**ABOUT THIS EXERCISE**
Write the records out again, keeping each line exactly as it is.

START INFORMATION GIVEN

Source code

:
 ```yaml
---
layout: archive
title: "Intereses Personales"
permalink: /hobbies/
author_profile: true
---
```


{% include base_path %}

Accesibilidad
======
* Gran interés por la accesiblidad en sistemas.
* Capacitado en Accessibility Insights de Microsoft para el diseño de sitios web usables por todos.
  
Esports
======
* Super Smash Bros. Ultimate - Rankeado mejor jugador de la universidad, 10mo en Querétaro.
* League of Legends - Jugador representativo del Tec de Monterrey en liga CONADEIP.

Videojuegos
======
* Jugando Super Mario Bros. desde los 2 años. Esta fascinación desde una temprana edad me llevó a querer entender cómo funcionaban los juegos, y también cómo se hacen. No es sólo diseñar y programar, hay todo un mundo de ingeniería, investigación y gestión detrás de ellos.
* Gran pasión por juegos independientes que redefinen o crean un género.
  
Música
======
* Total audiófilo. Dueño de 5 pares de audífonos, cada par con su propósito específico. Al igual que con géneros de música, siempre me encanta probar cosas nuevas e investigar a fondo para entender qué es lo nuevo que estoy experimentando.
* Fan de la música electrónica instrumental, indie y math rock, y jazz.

END INFORMATION GIVEN

**RESULT**
Source code

:
 ```yaml
---
layout: archive
title: "Intereses Personales"
permalink: /hobbies/
author_profile: true
---
```


{% include base_path %}

Accesibilidad
======
* Gran interés por la accesiblidad en sistemas.
* Capacitado en Accessibility Insights de Microsoft para el diseño de sitios web usables por todos.
  
Esports
======
* Super Smash Bros. Ultimate - Rankeado mejor jugador de la universidad, 10mo en Querétaro.
* League of Legends - Jugador representativo del Tec de Monterrey en liga CONADEIP.

Videojuegos
======
* Jugando Super Mario Bros. desde los 2 años. Esta fascinación desde una temprana edad me llevó a querer entender cómo funcionaban los juegos, y también cómo se hacen. No es sólo diseñar y programar, hay todo un mundo de ingeniería, investigación y gestión detrás de ellos.
* Gran pasión por juegos independientes que redefinen o crean un género.
  
Música
======
* Total audiófilo. Dueño de 5 pares de audífonos, cada par con su propósito específico. Al igual que con géneros de música, siempre me encanta probar cosas nuevas e investigar a fondo para entender qué es lo nuevo que estoy experimentando.
* Fan de la música electrónica instrumental, indie y math rock, y jazz.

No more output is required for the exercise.